» TASK DETAILS:
The lines to return are those below that contain the word "adding".

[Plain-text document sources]
-- Opening Marker --
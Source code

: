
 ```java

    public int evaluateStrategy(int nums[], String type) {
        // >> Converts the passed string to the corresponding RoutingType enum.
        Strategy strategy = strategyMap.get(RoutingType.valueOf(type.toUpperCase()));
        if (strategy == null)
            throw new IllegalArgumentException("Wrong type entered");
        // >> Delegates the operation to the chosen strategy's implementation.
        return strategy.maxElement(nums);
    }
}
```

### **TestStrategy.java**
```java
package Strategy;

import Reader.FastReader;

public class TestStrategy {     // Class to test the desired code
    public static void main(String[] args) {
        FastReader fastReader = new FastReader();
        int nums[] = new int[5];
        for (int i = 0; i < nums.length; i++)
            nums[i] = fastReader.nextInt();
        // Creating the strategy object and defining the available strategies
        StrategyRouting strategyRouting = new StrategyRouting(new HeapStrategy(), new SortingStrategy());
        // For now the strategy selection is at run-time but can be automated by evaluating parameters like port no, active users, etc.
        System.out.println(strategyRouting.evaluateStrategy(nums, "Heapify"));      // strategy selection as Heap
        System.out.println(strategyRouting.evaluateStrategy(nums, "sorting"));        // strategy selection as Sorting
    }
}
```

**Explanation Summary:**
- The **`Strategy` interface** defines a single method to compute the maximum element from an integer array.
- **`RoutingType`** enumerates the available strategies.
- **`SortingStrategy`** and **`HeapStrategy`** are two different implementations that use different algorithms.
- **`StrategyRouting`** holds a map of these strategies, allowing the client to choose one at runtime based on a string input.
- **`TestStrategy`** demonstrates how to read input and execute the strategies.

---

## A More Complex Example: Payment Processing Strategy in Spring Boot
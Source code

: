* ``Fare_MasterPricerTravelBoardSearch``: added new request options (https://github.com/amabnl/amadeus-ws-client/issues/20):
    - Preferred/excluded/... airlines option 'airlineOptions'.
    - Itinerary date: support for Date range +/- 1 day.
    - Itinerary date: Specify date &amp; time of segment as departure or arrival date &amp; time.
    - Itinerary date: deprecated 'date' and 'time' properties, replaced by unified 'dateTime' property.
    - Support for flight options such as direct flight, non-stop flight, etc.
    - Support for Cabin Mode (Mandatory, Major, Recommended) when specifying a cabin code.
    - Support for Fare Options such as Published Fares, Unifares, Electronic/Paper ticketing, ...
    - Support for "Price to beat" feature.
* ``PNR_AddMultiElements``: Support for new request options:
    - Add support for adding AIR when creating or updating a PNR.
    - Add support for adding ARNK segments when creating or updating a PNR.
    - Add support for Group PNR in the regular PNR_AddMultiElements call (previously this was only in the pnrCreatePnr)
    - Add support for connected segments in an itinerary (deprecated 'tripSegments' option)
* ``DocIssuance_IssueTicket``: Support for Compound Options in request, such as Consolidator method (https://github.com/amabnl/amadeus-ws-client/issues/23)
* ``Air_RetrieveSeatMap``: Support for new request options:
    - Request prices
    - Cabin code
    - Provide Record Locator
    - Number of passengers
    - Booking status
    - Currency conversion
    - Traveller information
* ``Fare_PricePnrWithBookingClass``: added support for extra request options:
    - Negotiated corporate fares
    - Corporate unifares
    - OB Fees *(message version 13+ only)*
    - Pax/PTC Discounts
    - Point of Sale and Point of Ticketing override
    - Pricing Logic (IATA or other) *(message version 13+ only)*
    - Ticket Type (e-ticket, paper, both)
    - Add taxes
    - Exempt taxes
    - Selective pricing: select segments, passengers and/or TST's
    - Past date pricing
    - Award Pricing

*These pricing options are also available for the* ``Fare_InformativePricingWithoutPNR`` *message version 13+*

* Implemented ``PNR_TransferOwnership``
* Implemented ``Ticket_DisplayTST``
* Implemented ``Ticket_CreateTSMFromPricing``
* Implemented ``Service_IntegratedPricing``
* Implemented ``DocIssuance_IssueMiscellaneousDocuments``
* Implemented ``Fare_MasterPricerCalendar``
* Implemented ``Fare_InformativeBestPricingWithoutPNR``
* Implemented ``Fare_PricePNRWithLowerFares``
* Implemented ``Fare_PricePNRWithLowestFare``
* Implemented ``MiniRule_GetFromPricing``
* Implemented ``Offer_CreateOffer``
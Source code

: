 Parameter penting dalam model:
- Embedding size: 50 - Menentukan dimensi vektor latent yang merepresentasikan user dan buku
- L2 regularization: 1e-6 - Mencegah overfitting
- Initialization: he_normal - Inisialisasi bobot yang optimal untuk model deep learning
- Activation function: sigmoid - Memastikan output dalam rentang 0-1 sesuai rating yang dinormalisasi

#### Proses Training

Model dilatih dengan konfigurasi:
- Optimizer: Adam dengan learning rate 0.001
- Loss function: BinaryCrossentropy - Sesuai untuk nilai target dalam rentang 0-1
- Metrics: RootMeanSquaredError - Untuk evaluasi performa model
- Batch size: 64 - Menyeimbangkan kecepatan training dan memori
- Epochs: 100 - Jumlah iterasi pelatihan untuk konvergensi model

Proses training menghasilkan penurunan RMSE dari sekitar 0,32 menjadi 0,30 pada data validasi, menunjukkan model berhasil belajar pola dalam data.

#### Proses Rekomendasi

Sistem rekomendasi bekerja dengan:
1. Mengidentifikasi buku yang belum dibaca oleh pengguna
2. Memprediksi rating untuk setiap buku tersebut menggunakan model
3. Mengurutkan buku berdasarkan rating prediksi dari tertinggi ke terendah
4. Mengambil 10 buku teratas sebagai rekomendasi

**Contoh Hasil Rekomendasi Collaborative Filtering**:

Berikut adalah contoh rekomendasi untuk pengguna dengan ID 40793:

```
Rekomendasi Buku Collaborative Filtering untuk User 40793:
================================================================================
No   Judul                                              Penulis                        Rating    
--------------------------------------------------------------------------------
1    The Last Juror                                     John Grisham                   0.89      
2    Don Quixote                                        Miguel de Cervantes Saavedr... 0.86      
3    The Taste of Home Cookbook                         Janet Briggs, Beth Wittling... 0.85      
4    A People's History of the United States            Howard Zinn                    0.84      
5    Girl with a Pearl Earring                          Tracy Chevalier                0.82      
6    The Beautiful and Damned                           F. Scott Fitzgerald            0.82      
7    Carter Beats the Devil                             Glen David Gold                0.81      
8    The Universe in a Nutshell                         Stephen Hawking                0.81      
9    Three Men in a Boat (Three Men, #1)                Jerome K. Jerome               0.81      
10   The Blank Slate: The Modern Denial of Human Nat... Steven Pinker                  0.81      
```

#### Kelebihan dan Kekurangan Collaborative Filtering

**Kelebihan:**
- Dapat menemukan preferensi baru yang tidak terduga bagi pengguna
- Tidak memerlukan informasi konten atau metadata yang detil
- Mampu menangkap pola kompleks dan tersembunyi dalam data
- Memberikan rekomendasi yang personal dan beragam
-- Closing Marker --
» TASK RESULT:
    - Add support for adding AIR when creating or updating a PNR.
    - Add support for adding ARNK segments when creating or updating a PNR.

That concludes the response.